Project 3: Outsourced Call Center
The outsourced call center project examined the operations of several outsourced call center operations in healthcare, high tech and telecommunications in order to identify opportunities to enhance their service delivery and strengthen the business. Since outsourced call centers are a highly commoditized industry, we found the business challenge was how to operate profitably and become a trusted business partner of the client company rather than an outsource vendor. Our initial observations in the call center prohibited video recording due to client sensitivities, but once trust had been established, we were able to document the complexity of call center work by shadowing agents through their daily work shift and produce a documentary film for the organization’s leadership. In addition to capturing the recorded service calls, we used three cameras focused on the agent’s computer screen, the agent, and the larger work environment.
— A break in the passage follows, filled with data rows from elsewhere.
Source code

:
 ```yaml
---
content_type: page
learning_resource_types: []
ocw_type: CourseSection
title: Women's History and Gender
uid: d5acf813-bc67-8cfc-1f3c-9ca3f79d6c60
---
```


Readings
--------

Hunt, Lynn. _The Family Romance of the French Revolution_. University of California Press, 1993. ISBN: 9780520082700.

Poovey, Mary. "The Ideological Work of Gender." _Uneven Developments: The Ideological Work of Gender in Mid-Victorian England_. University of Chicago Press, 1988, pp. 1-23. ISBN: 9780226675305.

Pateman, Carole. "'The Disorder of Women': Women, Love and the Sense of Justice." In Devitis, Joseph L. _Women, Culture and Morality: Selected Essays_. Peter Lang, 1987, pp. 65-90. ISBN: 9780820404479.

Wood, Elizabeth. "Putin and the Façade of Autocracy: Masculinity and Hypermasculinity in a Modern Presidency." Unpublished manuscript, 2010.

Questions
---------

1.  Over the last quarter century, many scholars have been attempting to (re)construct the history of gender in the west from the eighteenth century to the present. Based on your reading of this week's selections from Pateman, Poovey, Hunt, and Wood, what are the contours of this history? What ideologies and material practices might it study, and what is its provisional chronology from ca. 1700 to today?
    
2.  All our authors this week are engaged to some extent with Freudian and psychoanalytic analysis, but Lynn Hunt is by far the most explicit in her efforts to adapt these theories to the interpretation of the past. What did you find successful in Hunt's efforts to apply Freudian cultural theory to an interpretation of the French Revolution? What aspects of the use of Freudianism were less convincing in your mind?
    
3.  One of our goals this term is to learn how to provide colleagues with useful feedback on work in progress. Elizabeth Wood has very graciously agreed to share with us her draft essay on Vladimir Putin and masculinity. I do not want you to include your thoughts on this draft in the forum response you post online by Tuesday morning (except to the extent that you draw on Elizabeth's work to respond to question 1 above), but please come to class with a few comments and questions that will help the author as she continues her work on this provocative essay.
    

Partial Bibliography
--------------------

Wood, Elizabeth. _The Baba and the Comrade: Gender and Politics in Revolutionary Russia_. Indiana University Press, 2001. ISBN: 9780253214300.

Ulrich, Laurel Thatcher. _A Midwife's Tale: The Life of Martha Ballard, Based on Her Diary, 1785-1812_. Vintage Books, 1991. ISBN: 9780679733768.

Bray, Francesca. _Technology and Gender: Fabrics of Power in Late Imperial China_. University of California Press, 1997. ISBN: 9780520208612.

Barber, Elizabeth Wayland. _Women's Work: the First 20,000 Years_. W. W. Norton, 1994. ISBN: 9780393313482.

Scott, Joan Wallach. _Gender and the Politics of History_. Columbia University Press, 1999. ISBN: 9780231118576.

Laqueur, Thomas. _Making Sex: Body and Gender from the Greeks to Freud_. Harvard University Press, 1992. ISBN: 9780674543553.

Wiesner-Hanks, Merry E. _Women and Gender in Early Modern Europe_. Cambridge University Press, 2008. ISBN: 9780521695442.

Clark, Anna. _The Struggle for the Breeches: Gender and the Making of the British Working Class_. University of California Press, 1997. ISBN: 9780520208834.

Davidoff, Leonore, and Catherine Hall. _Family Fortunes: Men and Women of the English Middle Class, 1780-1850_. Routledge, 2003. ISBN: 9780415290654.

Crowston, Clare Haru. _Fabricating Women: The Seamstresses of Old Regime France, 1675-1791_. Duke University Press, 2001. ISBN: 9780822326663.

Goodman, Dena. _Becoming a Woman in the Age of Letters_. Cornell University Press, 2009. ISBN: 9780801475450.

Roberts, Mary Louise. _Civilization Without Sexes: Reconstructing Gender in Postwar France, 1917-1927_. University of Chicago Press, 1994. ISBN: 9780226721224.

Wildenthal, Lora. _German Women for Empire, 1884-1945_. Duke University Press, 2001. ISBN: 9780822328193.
Videos are powerful vehicles to bring the field back to those who design and manage service offerings. In this case, our video ethnography showed management that call center work is knowledge work requiring both extensive product knowledge and computer database skills to accomplish the service call. The video documentary propagates this message organization-wide, showing the value of call agents whose work is on the pulse of their client’s business.
Conclusion. An ethnographic approach to service work contributes to the transformation of Western society to a service work culture. With an understanding and appreciation for what it takes to accomplish service work, human-centered best practices and innovative and service offerings can be promoted. Amidst perceived ethnographic obstacles (e.g. time and cost to capture and analyze meaningful results, qualitative depth) are incredible opportunities to apply human-centered perspectives to design differentiated and customized services in the future.
Swenton-Wall, P.; Vinkhuyzen, E.; Plurkowski, L.; Englert, J.; Szymanski, M. H. Video ethnography and the complexity of service work. First International Conference on the Human Side of Service Engineering; 2012 July 21-25; San Francisco, CA USA.